Activity: Every entry here needs to be repeated exactly.

Data for this task:
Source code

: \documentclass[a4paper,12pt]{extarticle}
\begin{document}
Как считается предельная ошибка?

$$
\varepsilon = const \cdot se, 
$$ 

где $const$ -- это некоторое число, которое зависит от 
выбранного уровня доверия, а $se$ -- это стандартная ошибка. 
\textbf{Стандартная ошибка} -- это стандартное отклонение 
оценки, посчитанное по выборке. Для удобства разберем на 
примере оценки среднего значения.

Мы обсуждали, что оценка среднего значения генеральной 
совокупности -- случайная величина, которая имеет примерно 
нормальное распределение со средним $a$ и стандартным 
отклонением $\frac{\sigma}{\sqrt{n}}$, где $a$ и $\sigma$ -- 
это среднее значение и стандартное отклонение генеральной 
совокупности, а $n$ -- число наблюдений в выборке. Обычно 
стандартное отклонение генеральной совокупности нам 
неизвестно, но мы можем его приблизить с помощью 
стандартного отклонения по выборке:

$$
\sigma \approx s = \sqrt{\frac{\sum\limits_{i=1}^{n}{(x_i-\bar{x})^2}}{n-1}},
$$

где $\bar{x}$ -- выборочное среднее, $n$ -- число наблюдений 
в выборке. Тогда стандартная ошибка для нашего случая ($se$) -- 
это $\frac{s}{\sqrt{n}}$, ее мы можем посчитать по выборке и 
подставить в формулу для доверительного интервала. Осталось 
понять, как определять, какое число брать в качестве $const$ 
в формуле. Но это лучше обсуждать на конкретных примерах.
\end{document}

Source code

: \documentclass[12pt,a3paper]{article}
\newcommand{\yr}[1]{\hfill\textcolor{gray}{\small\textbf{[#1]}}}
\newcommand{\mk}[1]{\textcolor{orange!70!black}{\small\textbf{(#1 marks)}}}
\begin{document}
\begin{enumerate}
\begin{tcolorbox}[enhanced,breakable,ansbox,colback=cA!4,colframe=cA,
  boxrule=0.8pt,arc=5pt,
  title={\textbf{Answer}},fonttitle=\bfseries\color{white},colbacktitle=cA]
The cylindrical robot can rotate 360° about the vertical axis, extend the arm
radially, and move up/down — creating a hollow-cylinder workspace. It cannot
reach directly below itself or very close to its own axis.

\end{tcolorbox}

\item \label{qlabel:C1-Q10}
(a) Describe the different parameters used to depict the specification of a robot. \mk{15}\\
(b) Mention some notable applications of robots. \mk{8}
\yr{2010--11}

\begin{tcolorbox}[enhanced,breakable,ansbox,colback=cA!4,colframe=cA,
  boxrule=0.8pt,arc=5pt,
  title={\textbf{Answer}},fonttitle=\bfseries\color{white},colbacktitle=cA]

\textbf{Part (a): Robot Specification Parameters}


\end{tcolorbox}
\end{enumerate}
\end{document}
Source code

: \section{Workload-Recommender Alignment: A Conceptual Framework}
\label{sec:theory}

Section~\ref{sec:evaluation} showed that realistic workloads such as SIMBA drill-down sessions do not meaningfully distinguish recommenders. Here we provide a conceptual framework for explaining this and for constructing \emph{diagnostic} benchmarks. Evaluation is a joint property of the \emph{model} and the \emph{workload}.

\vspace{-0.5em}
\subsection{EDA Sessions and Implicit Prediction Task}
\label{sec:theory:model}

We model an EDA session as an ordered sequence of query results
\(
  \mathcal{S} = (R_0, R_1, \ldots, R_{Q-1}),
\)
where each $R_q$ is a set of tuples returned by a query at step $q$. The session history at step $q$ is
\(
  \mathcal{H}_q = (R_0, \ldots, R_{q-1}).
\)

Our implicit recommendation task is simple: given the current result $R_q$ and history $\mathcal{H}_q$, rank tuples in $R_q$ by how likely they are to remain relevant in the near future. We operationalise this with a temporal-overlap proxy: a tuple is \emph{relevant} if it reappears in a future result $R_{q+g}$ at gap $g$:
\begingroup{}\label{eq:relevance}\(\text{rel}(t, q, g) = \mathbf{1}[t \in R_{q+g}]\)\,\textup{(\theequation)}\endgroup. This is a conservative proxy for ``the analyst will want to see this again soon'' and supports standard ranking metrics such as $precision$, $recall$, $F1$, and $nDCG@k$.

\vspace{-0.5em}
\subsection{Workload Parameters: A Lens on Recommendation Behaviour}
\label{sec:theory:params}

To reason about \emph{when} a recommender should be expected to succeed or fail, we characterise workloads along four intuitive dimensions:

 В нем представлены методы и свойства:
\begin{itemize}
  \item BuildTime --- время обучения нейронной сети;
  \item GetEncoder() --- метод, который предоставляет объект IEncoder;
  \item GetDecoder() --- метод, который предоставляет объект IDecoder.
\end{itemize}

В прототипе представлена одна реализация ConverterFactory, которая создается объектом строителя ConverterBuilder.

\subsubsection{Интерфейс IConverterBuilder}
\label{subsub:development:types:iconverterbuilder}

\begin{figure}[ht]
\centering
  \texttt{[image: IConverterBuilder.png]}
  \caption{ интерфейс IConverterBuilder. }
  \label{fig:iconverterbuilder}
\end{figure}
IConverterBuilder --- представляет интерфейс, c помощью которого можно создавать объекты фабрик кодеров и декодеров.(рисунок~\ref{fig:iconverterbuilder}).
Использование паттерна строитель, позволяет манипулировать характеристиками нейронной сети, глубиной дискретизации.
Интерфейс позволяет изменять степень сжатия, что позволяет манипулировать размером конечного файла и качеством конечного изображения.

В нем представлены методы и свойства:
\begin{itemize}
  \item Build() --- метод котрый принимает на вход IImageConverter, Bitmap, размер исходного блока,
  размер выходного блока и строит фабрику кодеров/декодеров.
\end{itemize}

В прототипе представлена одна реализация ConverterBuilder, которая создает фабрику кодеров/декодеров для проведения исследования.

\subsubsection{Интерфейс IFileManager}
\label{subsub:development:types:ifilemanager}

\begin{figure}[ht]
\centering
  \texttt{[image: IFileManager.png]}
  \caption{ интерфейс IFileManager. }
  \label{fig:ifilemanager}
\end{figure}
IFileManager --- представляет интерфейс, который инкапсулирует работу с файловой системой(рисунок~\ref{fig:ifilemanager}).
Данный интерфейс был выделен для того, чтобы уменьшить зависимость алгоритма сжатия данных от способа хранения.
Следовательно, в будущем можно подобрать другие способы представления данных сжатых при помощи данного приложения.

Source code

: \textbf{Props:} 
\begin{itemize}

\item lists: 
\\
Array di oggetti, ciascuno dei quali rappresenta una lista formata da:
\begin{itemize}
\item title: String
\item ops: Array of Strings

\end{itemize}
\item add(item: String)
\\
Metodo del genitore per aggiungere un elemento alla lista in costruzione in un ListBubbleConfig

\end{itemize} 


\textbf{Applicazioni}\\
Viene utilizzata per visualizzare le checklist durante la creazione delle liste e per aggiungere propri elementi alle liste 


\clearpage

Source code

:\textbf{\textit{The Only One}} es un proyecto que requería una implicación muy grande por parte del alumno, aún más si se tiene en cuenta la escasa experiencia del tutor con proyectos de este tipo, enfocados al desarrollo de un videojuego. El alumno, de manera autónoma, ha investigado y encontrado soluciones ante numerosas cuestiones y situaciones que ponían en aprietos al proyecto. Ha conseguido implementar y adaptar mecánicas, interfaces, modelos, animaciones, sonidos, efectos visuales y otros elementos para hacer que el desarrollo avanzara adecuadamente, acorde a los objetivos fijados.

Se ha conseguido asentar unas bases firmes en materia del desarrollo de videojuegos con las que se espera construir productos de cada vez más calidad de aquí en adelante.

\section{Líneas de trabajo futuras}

Solution to this task:
Source code

: \documentclass[a4paper,12pt]{extarticle}
\begin{document}
Как считается предельная ошибка?

$$
\varepsilon = const \cdot se, 
$$ 

где $const$ -- это некоторое число, которое зависит от 
выбранного уровня доверия, а $se$ -- это стандартная ошибка. 
\textbf{Стандартная ошибка} -- это стандартное отклонение 
оценки, посчитанное по выборке. Для удобства разберем на 
примере оценки среднего значения.

Мы обсуждали, что оценка среднего значения генеральной 
совокупности -- случайная величина, которая имеет примерно 
нормальное распределение со средним $a$ и стандартным 
отклонением $\frac{\sigma}{\sqrt{n}}$, где $a$ и $\sigma$ -- 
это среднее значение и стандартное отклонение генеральной 
совокупности, а $n$ -- число наблюдений в выборке. Обычно 
стандартное отклонение генеральной совокупности нам 
неизвестно, но мы можем его приблизить с помощью 
стандартного отклонения по выборке:

$$
\sigma \approx s = \sqrt{\frac{\sum\limits_{i=1}^{n}{(x_i-\bar{x})^2}}{n-1}},
$$

где $\bar{x}$ -- выборочное среднее, $n$ -- число наблюдений 
в выборке. Тогда стандартная ошибка для нашего случая ($se$) -- 
это $\frac{s}{\sqrt{n}}$, ее мы можем посчитать по выборке и 
подставить в формулу для доверительного интервала. Осталось 
понять, как определять, какое число брать в качестве $const$ 
в формуле. Но это лучше обсуждать на конкретных примерах.
\end{document}

Source code

: \documentclass[12pt,a3paper]{article}
\newcommand{\yr}[1]{\hfill\textcolor{gray}{\small\textbf{[#1]}}}
\newcommand{\mk}[1]{\textcolor{orange!70!black}{\small\textbf{(#1 marks)}}}
\begin{document}
\begin{enumerate}
\begin{tcolorbox}[enhanced,breakable,ansbox,colback=cA!4,colframe=cA,
  boxrule=0.8pt,arc=5pt,
  title={\textbf{Answer}},fonttitle=\bfseries\color{white},colbacktitle=cA]
The cylindrical robot can rotate 360° about the vertical axis, extend the arm
radially, and move up/down — creating a hollow-cylinder workspace. It cannot
reach directly below itself or very close to its own axis.

\end{tcolorbox}

\item \label{qlabel:C1-Q10}
(a) Describe the different parameters used to depict the specification of a robot. \mk{15}\\
(b) Mention some notable applications of robots. \mk{8}
\yr{2010--11}

\begin{tcolorbox}[enhanced,breakable,ansbox,colback=cA!4,colframe=cA,
  boxrule=0.8pt,arc=5pt,
  title={\textbf{Answer}},fonttitle=\bfseries\color{white},colbacktitle=cA]

\textbf{Part (a): Robot Specification Parameters}


\end{tcolorbox}
\end{enumerate}
\end{document}
Source code

: \section{Workload-Recommender Alignment: A Conceptual Framework}
\label{sec:theory}

Section~\ref{sec:evaluation} showed that realistic workloads such as SIMBA drill-down sessions do not meaningfully distinguish recommenders. Here we provide a conceptual framework for explaining this and for constructing \emph{diagnostic} benchmarks. Evaluation is a joint property of the \emph{model} and the \emph{workload}.

\vspace{-0.5em}
\subsection{EDA Sessions and Implicit Prediction Task}
\label{sec:theory:model}

We model an EDA session as an ordered sequence of query results
\(
  \mathcal{S} = (R_0, R_1, \ldots, R_{Q-1}),
\)
where each $R_q$ is a set of tuples returned by a query at step $q$. The session history at step $q$ is
\(
  \mathcal{H}_q = (R_0, \ldots, R_{q-1}).
\)

Our implicit recommendation task is simple: given the current result $R_q$ and history $\mathcal{H}_q$, rank tuples in $R_q$ by how likely they are to remain relevant in the near future. We operationalise this with a temporal-overlap proxy: a tuple is \emph{relevant} if it reappears in a future result $R_{q+g}$ at gap $g$:
\begingroup{}\label{eq:relevance}\(\text{rel}(t, q, g) = \mathbf{1}[t \in R_{q+g}]\)\,\textup{(\theequation)}\endgroup. This is a conservative proxy for ``the analyst will want to see this again soon'' and supports standard ranking metrics such as $precision$, $recall$, $F1$, and $nDCG@k$.

\vspace{-0.5em}
\subsection{Workload Parameters: A Lens on Recommendation Behaviour}
\label{sec:theory:params}

To reason about \emph{when} a recommender should be expected to succeed or fail, we characterise workloads along four intuitive dimensions:

 В нем представлены методы и свойства:
\begin{itemize}
  \item BuildTime --- время обучения нейронной сети;
  \item GetEncoder() --- метод, который предоставляет объект IEncoder;
  \item GetDecoder() --- метод, который предоставляет объект IDecoder.
\end{itemize}

В прототипе представлена одна реализация ConverterFactory, которая создается объектом строителя ConverterBuilder.

\subsubsection{Интерфейс IConverterBuilder}
\label{subsub:development:types:iconverterbuilder}

\begin{figure}[ht]
\centering
  \texttt{[image: IConverterBuilder.png]}
  \caption{ интерфейс IConverterBuilder. }
  \label{fig:iconverterbuilder}
\end{figure}
IConverterBuilder --- представляет интерфейс, c помощью которого можно создавать объекты фабрик кодеров и декодеров.(рисунок~\ref{fig:iconverterbuilder}).
Использование паттерна строитель, позволяет манипулировать характеристиками нейронной сети, глубиной дискретизации.
Интерфейс позволяет изменять степень сжатия, что позволяет манипулировать размером конечного файла и качеством конечного изображения.

В нем представлены методы и свойства:
\begin{itemize}
  \item Build() --- метод котрый принимает на вход IImageConverter, Bitmap, размер исходного блока,
  размер выходного блока и строит фабрику кодеров/декодеров.
\end{itemize}

В прототипе представлена одна реализация ConverterBuilder, которая создает фабрику кодеров/декодеров для проведения исследования.

\subsubsection{Интерфейс IFileManager}
\label{subsub:development:types:ifilemanager}

\begin{figure}[ht]
\centering
  \texttt{[image: IFileManager.png]}
  \caption{ интерфейс IFileManager. }
  \label{fig:ifilemanager}
\end{figure}
IFileManager --- представляет интерфейс, который инкапсулирует работу с файловой системой(рисунок~\ref{fig:ifilemanager}).
Данный интерфейс был выделен для того, чтобы уменьшить зависимость алгоритма сжатия данных от способа хранения.
Следовательно, в будущем можно подобрать другие способы представления данных сжатых при помощи данного приложения.

Source code

: \textbf{Props:} 
\begin{itemize}

\item lists: 
\\
Array di oggetti, ciascuno dei quali rappresenta una lista formata da:
\begin{itemize}
\item title: String
\item ops: Array of Strings

\end{itemize}
\item add(item: String)
\\
Metodo del genitore per aggiungere un elemento alla lista in costruzione in un ListBubbleConfig

\end{itemize} 


\textbf{Applicazioni}\\
Viene utilizzata per visualizzare le checklist durante la creazione delle liste e per aggiungere propri elementi alle liste 


\clearpage

Source code

:\textbf{\textit{The Only One}} es un proyecto que requería una implicación muy grande por parte del alumno, aún más si se tiene en cuenta la escasa experiencia del tutor con proyectos de este tipo, enfocados al desarrollo de un videojuego. El alumno, de manera autónoma, ha investigado y encontrado soluciones ante numerosas cuestiones y situaciones que ponían en aprietos al proyecto. Ha conseguido implementar y adaptar mecánicas, interfaces, modelos, animaciones, sonidos, efectos visuales y otros elementos para hacer que el desarrollo avanzara adecuadamente, acorde a los objetivos fijados.

Se ha conseguido asentar unas bases firmes en materia del desarrollo de videojuegos con las que se espera construir productos de cada vez más calidad de aquí en adelante.

\section{Líneas de trabajo futuras}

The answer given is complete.